§ **EXERCISE**
Only the lines with "results" in the entries below belong in the answer; please copy them.

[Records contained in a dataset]

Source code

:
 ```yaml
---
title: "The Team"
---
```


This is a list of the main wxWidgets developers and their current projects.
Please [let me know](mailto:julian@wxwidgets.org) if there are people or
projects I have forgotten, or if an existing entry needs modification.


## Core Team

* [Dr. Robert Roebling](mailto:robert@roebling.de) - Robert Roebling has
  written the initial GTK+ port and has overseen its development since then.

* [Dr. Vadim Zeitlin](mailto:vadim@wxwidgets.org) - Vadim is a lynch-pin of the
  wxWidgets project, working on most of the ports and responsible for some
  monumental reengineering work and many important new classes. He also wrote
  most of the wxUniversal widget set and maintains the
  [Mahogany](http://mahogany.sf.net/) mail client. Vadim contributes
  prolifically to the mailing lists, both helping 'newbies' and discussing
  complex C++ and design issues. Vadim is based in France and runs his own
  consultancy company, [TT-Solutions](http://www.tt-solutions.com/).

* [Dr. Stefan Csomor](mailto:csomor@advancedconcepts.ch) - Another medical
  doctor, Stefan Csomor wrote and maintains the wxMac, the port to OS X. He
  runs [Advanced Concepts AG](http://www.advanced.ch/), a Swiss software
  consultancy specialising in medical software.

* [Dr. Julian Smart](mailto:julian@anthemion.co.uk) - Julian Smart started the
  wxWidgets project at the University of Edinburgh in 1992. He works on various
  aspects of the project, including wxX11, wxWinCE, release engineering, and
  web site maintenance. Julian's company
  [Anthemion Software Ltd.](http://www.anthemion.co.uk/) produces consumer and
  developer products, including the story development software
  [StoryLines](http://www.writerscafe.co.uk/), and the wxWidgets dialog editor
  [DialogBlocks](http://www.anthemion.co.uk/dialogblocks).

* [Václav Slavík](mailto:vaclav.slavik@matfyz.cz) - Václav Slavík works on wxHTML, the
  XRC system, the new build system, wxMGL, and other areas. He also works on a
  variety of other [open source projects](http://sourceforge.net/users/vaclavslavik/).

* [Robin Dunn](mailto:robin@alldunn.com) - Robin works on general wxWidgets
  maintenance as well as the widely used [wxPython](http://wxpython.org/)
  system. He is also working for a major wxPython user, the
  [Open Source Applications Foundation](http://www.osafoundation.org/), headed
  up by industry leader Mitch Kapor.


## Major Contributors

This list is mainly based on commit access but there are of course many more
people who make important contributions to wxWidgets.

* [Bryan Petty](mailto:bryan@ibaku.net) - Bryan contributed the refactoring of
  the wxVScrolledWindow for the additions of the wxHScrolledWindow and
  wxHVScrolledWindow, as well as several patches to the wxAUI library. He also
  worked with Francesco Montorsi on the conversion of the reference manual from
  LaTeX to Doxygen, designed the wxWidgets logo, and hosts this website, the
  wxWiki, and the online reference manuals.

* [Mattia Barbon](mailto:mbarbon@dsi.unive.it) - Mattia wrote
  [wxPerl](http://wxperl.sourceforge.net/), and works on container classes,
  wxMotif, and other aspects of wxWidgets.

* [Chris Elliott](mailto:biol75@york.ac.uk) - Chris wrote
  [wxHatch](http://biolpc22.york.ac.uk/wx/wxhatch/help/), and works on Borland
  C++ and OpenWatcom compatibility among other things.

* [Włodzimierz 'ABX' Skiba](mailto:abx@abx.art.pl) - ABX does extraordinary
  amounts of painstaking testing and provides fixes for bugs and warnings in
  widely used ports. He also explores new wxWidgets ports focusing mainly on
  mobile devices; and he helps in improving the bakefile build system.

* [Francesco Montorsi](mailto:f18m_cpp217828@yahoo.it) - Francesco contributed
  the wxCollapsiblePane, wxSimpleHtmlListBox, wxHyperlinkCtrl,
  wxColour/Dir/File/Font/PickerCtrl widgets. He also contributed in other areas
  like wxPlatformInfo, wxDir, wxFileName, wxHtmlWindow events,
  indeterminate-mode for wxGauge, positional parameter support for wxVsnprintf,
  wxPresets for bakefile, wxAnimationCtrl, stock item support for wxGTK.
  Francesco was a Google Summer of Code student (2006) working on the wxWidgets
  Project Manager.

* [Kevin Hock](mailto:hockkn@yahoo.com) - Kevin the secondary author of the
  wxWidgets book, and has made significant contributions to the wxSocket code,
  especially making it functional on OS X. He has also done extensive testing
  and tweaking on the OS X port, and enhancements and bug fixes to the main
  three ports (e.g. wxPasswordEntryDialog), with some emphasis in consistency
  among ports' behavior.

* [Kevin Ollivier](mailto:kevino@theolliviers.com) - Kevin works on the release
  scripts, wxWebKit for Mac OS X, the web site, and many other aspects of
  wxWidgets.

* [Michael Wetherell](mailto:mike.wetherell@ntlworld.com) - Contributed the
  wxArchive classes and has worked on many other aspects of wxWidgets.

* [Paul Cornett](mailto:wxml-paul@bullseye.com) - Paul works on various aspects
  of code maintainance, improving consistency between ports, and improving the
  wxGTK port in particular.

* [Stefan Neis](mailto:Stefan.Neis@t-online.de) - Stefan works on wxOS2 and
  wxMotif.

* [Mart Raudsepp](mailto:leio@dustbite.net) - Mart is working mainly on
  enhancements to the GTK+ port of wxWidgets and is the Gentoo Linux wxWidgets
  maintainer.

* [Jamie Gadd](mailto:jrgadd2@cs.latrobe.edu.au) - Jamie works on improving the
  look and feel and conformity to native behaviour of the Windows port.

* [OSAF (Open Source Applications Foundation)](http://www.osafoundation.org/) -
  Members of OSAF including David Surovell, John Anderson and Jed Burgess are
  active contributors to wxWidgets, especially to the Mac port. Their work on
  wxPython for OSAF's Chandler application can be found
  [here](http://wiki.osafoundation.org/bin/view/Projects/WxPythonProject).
==
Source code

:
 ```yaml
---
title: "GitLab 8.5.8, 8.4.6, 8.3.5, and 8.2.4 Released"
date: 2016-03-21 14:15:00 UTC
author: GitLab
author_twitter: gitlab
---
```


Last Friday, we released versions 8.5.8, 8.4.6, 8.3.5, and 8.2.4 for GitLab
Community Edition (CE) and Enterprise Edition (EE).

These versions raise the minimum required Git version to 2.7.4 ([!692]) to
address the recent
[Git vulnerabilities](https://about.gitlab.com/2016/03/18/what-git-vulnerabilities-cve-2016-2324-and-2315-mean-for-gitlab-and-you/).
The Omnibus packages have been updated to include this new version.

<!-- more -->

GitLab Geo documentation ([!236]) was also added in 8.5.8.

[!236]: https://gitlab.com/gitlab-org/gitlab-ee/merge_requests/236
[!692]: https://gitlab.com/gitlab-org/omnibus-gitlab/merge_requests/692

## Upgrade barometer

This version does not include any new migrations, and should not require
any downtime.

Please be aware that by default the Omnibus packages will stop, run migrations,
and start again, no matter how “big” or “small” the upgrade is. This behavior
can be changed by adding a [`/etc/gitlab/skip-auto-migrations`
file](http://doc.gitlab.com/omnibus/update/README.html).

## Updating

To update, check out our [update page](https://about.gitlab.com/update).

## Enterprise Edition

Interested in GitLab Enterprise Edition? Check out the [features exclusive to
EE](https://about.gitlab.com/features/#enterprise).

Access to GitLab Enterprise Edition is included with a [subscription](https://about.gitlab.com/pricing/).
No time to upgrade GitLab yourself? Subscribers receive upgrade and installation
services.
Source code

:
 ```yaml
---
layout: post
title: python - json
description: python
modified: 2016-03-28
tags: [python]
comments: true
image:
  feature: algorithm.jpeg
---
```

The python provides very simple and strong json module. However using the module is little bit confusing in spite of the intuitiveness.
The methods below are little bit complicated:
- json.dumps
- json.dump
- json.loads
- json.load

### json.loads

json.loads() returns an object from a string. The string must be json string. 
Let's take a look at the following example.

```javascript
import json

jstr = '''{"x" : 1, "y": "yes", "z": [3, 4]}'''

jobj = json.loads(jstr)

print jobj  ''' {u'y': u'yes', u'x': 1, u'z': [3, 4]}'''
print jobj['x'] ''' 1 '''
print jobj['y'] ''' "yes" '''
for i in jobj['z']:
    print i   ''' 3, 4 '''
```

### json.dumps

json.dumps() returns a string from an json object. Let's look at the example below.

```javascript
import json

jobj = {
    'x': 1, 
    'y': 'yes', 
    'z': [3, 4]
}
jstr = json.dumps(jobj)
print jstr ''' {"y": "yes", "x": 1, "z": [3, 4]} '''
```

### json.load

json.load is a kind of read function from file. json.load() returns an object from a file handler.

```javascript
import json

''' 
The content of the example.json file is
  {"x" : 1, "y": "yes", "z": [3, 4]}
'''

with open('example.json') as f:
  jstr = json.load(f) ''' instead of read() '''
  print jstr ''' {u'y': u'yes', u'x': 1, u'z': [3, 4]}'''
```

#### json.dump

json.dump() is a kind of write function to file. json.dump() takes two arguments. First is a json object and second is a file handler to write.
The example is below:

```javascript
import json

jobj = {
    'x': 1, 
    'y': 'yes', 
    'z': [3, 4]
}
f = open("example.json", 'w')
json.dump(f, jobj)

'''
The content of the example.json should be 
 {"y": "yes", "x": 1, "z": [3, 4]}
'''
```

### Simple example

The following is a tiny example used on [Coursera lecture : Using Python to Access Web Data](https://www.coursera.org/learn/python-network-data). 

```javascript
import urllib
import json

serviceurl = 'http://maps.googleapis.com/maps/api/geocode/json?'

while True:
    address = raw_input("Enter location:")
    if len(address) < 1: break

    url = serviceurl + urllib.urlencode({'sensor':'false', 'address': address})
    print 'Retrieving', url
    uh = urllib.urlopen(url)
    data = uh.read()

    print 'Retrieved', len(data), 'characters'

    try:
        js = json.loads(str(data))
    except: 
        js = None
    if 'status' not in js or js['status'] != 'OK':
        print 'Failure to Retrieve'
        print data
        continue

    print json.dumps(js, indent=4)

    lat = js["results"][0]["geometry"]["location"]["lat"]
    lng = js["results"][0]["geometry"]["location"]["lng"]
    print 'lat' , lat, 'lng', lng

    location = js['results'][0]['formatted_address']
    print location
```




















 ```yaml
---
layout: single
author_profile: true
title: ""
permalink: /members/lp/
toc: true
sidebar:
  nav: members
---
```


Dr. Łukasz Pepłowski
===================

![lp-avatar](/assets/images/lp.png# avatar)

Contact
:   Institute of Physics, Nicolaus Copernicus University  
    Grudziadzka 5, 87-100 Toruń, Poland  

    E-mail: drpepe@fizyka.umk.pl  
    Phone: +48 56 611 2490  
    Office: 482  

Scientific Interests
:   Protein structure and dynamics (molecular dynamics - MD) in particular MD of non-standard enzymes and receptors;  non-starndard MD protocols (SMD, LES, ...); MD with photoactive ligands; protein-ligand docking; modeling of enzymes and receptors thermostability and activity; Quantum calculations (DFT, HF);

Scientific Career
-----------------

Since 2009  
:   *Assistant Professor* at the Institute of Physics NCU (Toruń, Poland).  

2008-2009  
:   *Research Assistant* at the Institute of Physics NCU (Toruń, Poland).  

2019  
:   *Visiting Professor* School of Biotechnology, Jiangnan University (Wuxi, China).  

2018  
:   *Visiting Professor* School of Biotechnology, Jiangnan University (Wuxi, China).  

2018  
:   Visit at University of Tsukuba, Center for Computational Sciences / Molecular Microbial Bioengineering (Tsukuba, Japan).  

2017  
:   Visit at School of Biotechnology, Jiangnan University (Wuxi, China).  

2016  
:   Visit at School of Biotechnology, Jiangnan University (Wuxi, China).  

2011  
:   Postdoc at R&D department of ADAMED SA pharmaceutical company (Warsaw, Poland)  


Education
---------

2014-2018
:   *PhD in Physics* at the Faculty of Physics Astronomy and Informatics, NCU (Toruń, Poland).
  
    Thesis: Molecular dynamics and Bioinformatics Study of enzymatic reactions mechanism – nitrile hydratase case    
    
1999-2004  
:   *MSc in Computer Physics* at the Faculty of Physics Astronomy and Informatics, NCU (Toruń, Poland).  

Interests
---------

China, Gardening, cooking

§ **RESPONSE TO THE EXERCISE**
    lat = js["results"][0]["geometry"]["location"]["lat"]
    lng = js["results"][0]["geometry"]["location"]["lng"]
    location = js['results'][0]['formatted_address']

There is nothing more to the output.